Setting Boundaries

The world is full of boundaries so we can all live together in a reasonable, orderly manner. Rules you set in your own life are your personal boundaries. 

Having clear boundaries will make you a happier, healthier person. Boundaries provide limits and direction. They become your guiding lights as you go through your day and make decisions.

There are several kinds of boundaries, such as physical, emotional, relational, occupational, and financial. This list is not exhaustive, but it illustrates how all aspects of life can involve boundary-setting.

Let’s say you are going to buy a car. One boundary you want to establish before you get serious about a decision is how much money you are willing to spend to get what you want. 

This is a financial boundary. Whatever amount (or range) you identify will keep you focused. You are more likely to end up pleased with your decision and living within your means at the same time.

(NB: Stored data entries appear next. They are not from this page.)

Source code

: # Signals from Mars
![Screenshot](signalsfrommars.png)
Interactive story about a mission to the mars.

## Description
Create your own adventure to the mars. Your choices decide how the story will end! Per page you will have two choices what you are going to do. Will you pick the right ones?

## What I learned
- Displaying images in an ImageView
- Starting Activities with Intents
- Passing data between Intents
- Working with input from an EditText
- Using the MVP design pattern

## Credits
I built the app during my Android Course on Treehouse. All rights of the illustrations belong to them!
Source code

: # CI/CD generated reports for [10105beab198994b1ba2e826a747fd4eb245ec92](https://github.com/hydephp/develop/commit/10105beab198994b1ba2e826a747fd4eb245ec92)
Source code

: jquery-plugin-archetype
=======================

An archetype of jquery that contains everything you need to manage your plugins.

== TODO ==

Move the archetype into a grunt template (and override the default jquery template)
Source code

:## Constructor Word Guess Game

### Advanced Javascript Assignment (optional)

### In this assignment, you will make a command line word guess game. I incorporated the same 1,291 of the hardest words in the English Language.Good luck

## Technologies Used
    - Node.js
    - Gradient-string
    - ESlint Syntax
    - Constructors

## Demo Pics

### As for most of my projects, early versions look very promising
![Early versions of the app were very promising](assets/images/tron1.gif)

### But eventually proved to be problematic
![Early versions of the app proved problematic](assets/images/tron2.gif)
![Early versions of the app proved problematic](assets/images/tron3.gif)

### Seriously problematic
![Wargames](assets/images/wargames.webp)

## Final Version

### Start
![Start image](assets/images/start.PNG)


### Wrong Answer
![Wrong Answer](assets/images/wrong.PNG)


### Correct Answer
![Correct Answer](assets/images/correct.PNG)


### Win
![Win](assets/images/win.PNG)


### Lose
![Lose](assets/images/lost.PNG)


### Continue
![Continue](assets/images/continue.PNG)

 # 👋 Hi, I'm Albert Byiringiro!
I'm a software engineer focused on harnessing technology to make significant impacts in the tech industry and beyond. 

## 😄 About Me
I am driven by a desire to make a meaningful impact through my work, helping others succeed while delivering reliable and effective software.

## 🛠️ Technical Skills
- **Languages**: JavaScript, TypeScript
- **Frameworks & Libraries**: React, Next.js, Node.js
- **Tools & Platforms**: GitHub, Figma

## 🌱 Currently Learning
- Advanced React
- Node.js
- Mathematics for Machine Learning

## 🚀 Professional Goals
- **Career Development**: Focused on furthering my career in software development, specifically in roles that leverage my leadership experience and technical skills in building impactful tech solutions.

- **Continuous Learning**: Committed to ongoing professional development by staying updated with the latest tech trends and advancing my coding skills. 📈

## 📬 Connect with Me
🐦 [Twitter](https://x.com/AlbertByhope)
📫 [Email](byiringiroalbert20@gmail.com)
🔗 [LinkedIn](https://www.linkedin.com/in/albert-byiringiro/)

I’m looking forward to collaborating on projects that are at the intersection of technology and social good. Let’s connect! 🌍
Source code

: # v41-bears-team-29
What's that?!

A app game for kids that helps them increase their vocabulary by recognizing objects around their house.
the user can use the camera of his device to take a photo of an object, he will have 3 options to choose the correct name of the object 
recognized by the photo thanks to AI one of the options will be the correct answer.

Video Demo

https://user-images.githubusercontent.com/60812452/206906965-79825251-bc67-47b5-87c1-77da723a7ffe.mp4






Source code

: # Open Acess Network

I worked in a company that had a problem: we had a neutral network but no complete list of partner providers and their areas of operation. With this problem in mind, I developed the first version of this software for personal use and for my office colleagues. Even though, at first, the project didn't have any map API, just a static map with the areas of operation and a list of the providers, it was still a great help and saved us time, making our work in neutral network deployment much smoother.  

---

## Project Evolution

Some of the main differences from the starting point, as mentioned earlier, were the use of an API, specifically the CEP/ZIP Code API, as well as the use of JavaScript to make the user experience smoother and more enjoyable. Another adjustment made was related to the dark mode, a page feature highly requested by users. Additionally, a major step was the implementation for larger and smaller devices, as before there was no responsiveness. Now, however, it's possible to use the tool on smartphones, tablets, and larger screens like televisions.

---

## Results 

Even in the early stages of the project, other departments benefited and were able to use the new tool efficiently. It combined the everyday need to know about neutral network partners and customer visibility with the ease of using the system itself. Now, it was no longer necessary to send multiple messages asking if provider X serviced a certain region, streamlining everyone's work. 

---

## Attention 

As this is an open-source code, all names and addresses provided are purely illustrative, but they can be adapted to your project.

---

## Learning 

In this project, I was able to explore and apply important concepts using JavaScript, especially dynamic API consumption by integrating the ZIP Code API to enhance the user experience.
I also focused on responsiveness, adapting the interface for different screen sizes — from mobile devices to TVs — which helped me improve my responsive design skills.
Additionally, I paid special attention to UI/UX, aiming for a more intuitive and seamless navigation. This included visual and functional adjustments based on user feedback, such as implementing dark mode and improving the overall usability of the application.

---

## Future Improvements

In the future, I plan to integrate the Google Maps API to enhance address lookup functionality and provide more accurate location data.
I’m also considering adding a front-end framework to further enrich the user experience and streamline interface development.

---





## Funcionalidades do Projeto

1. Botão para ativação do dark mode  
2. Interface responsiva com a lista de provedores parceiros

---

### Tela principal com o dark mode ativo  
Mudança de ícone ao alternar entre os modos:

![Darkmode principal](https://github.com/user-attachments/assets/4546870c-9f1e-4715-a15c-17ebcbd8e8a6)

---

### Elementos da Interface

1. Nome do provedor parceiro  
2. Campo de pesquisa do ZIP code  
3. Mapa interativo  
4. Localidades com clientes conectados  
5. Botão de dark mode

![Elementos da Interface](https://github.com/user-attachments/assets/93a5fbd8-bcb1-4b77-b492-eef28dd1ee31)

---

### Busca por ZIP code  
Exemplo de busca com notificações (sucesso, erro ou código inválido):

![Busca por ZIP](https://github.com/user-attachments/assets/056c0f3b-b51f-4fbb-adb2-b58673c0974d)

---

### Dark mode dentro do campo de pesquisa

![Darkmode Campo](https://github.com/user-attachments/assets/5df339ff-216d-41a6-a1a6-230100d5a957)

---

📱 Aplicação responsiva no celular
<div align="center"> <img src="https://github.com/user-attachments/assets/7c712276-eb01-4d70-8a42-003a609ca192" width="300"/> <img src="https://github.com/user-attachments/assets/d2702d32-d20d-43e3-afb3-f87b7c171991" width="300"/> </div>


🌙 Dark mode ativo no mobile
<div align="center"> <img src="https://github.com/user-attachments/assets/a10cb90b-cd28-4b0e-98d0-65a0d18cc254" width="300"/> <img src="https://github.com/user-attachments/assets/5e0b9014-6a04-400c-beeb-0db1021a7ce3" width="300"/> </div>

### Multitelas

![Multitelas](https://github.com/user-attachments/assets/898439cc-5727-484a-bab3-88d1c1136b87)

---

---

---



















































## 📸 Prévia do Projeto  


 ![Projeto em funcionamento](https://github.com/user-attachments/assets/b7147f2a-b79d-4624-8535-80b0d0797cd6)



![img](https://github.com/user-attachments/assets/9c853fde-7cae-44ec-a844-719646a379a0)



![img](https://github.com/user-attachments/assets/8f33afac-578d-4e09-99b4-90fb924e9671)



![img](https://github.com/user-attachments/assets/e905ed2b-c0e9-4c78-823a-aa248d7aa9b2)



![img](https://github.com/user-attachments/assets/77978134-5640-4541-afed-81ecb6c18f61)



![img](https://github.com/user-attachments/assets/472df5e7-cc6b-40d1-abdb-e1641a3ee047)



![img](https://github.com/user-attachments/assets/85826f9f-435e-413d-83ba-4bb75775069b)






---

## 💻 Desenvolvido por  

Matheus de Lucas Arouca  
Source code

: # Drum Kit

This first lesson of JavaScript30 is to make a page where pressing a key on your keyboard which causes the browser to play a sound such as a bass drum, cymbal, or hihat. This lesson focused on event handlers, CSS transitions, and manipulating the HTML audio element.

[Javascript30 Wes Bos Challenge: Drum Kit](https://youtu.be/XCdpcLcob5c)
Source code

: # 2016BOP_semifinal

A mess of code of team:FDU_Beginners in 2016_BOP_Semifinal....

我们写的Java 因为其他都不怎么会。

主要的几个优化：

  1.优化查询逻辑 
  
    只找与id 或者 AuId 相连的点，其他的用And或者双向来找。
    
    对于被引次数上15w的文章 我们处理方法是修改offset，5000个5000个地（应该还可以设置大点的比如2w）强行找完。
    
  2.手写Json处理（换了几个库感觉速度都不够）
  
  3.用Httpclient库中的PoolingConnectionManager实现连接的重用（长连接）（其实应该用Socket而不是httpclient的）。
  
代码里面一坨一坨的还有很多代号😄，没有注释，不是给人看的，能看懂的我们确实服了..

Physical boundary examples include what activities you choose, what substances you will or will not put into your body, and who you allow to touch you. 

My grandfather will not climb a ladder anymore, my father no longer smokes cigarettes, my vegetarian daughter will not eat meat of any kind, and I require myself to get a mammogram and pap smear yearly.

Two of the toughest areas to establish and keep strong boundaries are those involving people’s time and relationships.  If you are a “say yes to everyone” kind of person, you are lacking a boundary which could spare you a great deal of stress and overwhelm. 

None of us can be all things to all people, but for some reason we think we need to try. People lose sleep, free time, their health, money, and even their sanity trying to accommodate others and take on more responsibilities than five people could handle. 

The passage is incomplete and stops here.